RE: SDATA or UNICODE

Paul Prescod (papresco@technologist.com)
Wed, 28 Jan 1998 17:29:39 -0500 (EST)


On Wed, 28 Jan 1998, Gavin McKenzie wrote:
>
> XML provides a way for specifying the encoding of an entity with the
> ?XML pi encoding declaration. Why wouldn't this be sufficient. If the
> euro or florin symbol is available in some non-Unicode character
> encoding scheme, isn't it sufficient to encode the text which requires
> the symbol in the appropriate scheme and use the encoding declaration?

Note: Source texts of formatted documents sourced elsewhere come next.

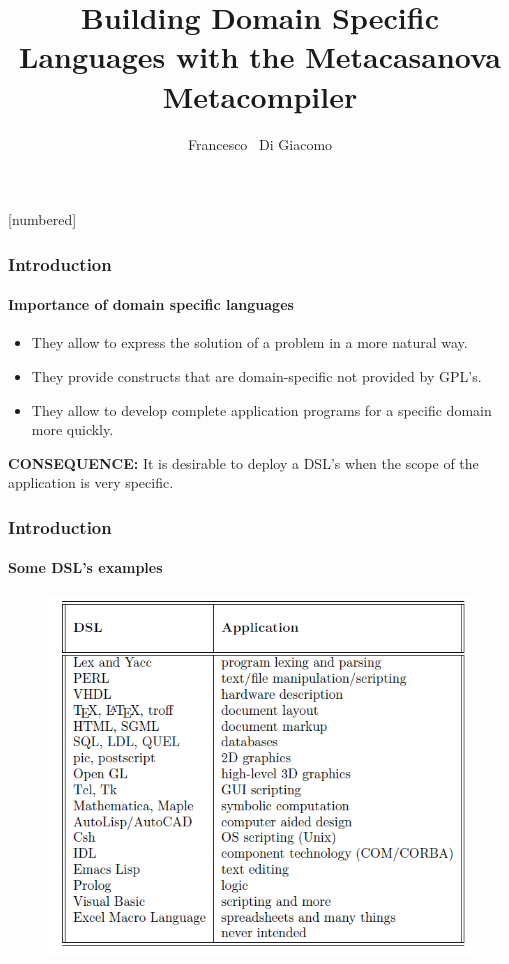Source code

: \documentclass[mathserif,serif]{beamer}
\begin{document}
\newtheorem{proposition}{Proposition}
[numbered]

\author[Di Giacomo]
{Francesco ~Di Giacomo}
\date{}
\title{Building Domain Specific Languages with the Metacasanova Metacompiler}

\frame{\titlepage}

\begin{frame}
	\frametitle{Introduction}
	\framesubtitle{Importance of domain specific languages}
	\begin{itemize}
		\item They allow to express the solution of a problem in a more natural way.
		\item They provide constructs that are domain-specific not provided by GPL's.
		\item They allow to develop complete application programs for a specific domain more quickly.
	\end{itemize}
	
	\pause
	\textbf{CONSEQUENCE:} It is desirable to deploy a DSL's when the scope of the application is very specific.
	
\end{frame}

\begin{frame}
	\frametitle{Introduction}
	\framesubtitle{Some DSL's examples}
	
	\begin{figure}
		\centering
		\includegraphics[scale=0.5]{Figures/dsl_table}
	\end{figure}	
\end{frame}
\end{document}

No, for the reason Tim points out. On the other hand, you might be on the
right track. A processing instruction would serve as a hack to tell the
application where to insert the euro. <?EURO>

> On a related note...I have felt that it should be possible to attach the
> encoding declaration to any element in a manner similar to xml:lang.
> Typically our customers (who often are not able to make use of Unicode)
> require the ability to switch from one character encoding scheme to
> another on the fly within the same physical document (e.g. switching
> from Shift-JIS to Latin-1 and back). Referencing an external entity
> makes it possible, but not acceptable for our customers.

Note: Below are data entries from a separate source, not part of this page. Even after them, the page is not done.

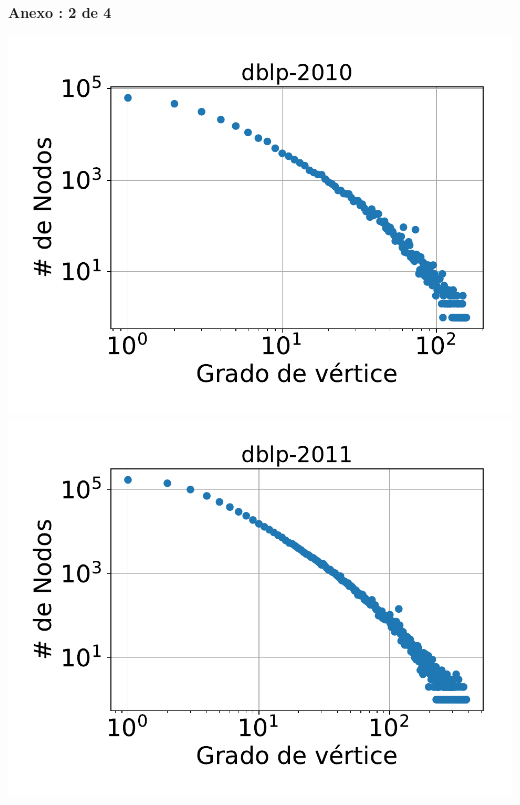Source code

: \newpage
\centering
\textbf{Anexo \thechapter:  2 de 4}
\begin{minipage}{1\textwidth}
    \centering
    \includegraphics[width=.9\linewidth]{img/grades/dblp-2010.pdf} \\
    \includegraphics[width=.9\linewidth]{img/grades/dblp-2011.pdf} \\
\end{minipage}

Egad. This is one of those things that is a good idea at the user level,
but would make implementation prohibitive. Imagine the poor desperate
Python hacker trying to "grep" through that!

I think you should implement a language that allows this and is preprocessed
into XML. If I were you I would use marked sections and not attributes to
describe the boundaries. Marked sections are really easy to scan for.

Paul Prescod